### Collected data entries
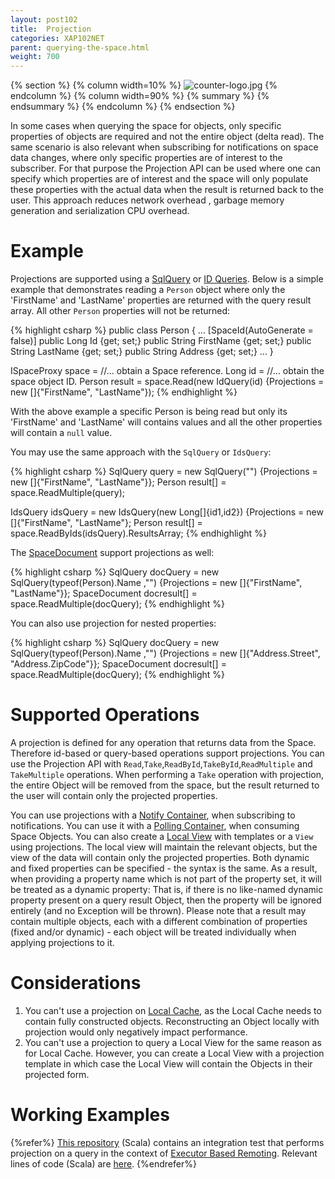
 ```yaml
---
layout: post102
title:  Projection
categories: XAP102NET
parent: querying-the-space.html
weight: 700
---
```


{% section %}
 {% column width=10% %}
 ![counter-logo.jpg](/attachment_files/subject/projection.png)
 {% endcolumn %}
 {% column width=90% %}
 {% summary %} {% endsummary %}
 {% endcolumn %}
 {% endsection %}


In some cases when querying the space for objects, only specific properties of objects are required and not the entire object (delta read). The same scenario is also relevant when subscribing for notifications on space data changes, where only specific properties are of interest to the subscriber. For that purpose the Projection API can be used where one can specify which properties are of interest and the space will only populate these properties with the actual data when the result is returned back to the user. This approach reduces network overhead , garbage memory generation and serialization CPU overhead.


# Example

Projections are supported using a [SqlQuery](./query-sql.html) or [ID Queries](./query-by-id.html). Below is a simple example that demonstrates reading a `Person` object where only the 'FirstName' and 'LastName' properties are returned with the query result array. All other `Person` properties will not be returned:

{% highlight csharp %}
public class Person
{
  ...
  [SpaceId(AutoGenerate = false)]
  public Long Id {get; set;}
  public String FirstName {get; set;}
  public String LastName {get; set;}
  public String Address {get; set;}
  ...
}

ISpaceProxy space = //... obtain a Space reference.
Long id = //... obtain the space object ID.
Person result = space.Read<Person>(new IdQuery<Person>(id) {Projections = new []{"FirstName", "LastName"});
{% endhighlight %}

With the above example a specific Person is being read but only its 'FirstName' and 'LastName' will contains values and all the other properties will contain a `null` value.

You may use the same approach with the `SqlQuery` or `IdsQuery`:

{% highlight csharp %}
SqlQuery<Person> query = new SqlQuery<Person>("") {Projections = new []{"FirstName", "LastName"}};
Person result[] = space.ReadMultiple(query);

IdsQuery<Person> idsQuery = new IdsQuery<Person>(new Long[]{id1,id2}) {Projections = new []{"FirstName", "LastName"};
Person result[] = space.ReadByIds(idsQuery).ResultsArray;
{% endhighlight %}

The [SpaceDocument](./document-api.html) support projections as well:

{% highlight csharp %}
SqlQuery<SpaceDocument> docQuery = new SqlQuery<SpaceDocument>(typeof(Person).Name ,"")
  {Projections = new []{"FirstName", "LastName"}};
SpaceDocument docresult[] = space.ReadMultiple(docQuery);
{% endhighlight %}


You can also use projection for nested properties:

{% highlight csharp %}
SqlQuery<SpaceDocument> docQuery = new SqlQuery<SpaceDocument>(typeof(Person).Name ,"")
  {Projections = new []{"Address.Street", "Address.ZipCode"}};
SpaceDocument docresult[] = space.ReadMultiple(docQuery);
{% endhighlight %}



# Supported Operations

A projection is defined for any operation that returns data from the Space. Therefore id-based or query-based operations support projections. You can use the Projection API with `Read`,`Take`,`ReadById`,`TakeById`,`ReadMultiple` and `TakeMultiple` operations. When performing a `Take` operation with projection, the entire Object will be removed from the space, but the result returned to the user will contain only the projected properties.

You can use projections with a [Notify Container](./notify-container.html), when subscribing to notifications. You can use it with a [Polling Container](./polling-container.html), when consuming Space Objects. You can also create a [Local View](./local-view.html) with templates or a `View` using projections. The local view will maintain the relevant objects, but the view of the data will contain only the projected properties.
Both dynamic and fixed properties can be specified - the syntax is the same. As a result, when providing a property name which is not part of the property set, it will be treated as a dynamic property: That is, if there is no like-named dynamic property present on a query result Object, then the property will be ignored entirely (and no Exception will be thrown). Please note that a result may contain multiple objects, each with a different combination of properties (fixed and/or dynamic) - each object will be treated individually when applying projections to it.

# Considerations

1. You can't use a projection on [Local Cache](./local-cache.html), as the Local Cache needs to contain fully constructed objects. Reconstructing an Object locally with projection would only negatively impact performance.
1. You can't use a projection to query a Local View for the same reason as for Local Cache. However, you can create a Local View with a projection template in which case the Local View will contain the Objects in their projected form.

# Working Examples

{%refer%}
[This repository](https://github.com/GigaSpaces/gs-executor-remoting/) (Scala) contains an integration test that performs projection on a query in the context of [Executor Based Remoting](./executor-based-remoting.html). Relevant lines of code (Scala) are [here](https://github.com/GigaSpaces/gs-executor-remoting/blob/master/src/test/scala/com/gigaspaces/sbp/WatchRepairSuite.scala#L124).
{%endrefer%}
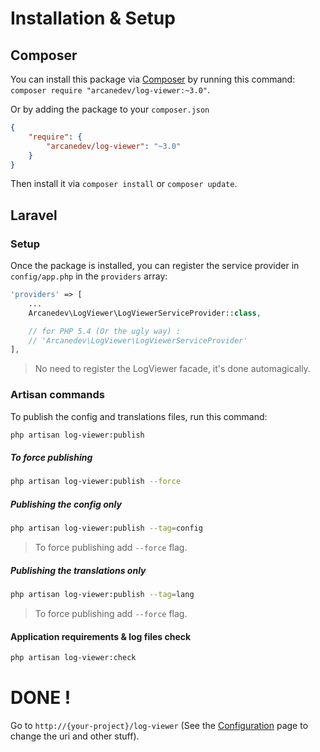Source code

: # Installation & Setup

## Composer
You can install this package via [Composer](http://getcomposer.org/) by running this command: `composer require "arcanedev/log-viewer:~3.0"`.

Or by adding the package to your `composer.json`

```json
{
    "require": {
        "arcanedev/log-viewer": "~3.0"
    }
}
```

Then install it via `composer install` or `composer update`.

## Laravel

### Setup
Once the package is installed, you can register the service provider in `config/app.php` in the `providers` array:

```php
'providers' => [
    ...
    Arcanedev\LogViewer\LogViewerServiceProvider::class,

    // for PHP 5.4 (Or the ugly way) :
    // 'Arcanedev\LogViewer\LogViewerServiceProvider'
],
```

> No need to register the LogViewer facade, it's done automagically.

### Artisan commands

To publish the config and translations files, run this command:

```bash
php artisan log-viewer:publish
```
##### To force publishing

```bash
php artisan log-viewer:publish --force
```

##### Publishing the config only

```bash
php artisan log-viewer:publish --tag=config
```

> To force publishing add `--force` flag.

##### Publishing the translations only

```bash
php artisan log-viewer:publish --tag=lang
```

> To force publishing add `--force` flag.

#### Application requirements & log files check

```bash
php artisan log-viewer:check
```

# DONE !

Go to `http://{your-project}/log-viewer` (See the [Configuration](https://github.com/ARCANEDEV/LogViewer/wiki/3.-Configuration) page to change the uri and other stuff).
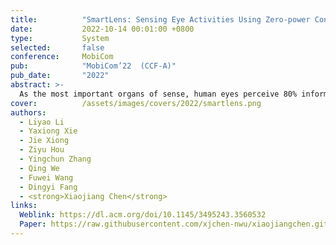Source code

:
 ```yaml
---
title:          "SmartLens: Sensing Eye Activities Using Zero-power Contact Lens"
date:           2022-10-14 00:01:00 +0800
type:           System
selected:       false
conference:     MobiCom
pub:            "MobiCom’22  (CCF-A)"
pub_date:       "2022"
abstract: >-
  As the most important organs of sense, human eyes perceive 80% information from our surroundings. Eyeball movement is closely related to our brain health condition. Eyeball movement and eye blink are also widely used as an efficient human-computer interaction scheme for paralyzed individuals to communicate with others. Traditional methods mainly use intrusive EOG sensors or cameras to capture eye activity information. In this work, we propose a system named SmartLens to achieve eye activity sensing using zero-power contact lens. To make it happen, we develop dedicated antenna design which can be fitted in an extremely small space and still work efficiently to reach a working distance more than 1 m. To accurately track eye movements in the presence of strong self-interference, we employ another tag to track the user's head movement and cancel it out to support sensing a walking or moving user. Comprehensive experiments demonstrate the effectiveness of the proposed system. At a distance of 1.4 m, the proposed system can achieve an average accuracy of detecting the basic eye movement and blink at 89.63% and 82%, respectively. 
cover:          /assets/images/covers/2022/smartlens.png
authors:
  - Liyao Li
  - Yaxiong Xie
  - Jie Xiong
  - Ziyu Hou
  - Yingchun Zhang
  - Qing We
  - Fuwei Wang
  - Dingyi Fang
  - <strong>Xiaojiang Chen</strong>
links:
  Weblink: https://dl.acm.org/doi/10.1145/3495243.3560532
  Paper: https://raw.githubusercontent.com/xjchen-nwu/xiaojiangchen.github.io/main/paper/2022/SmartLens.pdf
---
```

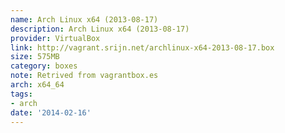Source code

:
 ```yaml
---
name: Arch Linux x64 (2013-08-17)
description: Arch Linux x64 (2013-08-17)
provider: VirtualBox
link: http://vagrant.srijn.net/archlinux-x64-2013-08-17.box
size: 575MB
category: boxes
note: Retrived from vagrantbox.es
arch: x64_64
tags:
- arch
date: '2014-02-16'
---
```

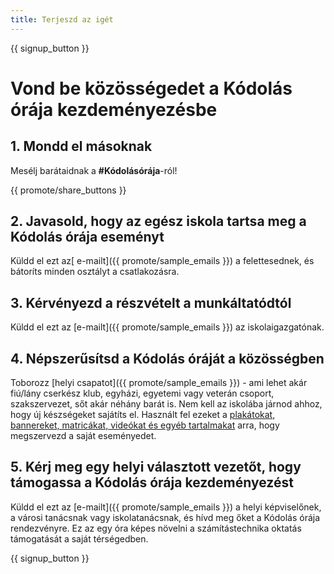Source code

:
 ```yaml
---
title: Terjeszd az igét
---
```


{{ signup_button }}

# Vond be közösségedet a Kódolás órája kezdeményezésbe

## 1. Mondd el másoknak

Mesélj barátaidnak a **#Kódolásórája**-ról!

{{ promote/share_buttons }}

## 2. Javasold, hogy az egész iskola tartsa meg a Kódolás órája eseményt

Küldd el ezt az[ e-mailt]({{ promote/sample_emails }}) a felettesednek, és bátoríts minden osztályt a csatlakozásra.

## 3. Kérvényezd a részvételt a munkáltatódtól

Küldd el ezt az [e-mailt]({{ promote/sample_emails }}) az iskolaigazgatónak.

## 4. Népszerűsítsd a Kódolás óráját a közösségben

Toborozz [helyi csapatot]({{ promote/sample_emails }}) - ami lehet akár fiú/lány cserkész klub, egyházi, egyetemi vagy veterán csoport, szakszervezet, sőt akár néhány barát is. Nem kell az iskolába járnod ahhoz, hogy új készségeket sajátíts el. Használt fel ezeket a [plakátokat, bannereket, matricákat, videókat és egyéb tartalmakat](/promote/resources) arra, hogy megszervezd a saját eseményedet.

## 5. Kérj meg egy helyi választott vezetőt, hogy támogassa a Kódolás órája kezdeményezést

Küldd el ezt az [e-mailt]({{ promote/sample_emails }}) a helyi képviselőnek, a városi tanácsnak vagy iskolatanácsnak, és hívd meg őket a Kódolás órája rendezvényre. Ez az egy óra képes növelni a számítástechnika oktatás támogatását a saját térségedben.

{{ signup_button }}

### TRY IT
Search the data above for the word "html", then gather each line in which it appears.

### EXPECTED OUTPUT
parent: querying-the-space.html
Projections are supported using a [SqlQuery](./query-sql.html) or [ID Queries](./query-by-id.html). Below is a simple example that demonstrates reading a `Person` object where only the 'FirstName' and 'LastName' properties are returned with the query result array. All other `Person` properties will not be returned:
The [SpaceDocument](./document-api.html) support projections as well:
You can use projections with a [Notify Container](./notify-container.html), when subscribing to notifications. You can use it with a [Polling Container](./polling-container.html), when consuming Space Objects. You can also create a [Local View](./local-view.html) with templates or a `View` using projections. The local view will maintain the relevant objects, but the view of the data will contain only the projected properties.
1. You can't use a projection on [Local Cache](./local-cache.html), as the Local Cache needs to contain fully constructed objects. Reconstructing an Object locally with projection would only negatively impact performance.
[This repository](https://github.com/GigaSpaces/gs-executor-remoting/) (Scala) contains an integration test that performs projection on a query in the context of [Executor Based Remoting](./executor-based-remoting.html). Relevant lines of code (Scala) are [here](https://github.com/GigaSpaces/gs-executor-remoting/blob/master/src/test/scala/com/gigaspaces/sbp/WatchRepairSuite.scala#L124).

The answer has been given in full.